──────── Given data

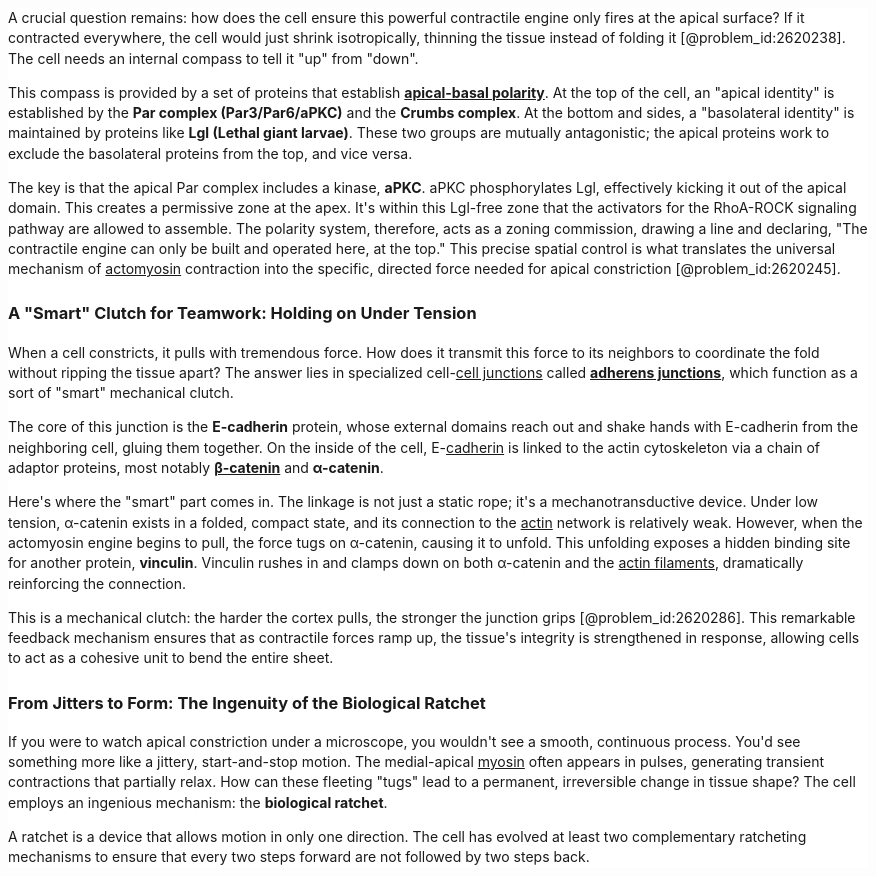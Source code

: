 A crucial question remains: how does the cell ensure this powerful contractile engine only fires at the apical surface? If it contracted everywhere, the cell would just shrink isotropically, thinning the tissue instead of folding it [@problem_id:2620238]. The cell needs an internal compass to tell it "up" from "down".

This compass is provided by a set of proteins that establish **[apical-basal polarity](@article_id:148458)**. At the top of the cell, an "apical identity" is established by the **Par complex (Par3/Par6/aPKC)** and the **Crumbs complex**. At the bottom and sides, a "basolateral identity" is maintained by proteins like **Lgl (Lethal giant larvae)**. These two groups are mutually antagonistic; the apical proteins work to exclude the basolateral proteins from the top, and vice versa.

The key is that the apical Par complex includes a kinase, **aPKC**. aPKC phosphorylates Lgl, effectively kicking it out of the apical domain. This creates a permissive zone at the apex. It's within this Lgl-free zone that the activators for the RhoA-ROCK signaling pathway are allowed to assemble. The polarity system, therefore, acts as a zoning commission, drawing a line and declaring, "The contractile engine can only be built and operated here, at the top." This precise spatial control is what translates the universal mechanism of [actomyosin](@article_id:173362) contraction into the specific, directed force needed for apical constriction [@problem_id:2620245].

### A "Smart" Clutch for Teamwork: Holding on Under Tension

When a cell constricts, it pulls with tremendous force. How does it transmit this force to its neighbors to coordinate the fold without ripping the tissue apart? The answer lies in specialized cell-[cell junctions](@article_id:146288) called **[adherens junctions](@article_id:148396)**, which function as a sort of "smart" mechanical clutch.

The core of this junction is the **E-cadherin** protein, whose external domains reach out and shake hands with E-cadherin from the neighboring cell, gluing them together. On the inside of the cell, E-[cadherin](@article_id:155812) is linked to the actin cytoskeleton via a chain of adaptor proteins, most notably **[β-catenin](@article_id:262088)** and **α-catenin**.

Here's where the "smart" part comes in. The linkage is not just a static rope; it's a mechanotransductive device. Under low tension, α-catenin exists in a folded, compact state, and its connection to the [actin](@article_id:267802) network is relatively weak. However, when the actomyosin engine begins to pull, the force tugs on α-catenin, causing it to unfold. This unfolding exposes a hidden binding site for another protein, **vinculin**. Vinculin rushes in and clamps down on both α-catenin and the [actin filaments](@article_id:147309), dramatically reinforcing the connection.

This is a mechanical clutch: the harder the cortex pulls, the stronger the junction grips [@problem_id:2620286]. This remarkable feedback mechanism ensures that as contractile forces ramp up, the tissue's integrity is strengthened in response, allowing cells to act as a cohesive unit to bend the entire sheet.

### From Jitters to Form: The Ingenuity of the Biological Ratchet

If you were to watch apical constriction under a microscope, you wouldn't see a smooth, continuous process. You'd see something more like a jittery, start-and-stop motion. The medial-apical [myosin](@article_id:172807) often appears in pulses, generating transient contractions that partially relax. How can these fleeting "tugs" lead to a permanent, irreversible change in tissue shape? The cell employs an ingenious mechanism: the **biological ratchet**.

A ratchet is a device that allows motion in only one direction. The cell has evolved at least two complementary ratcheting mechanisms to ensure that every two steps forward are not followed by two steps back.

────────────────

■ **Exercise requirements**: Set the lines above down again, word for word, from the first through the one containing "This compass is"; pictures excluded.

■ **Exercise answer**:
Source code

: A crucial question remains: how does the cell ensure this powerful contractile engine only fires at the apical surface? If it contracted everywhere, the cell would just shrink isotropically, thinning the tissue instead of folding it [@problem_id:2620238]. The cell needs an internal compass to tell it "up" from "down".

This compass is provided by a set of proteins that establish **[apical-basal polarity](@article_id:148458)**. At the top of the cell, an "apical identity" is established by the **Par complex (Par3/Par6/aPKC)** and the **Crumbs complex**. At the bottom and sides, a "basolateral identity" is maintained by proteins like **Lgl (Lethal giant larvae)**. These two groups are mutually antagonistic; the apical proteins work to exclude the basolateral proteins from the top, and vice versa.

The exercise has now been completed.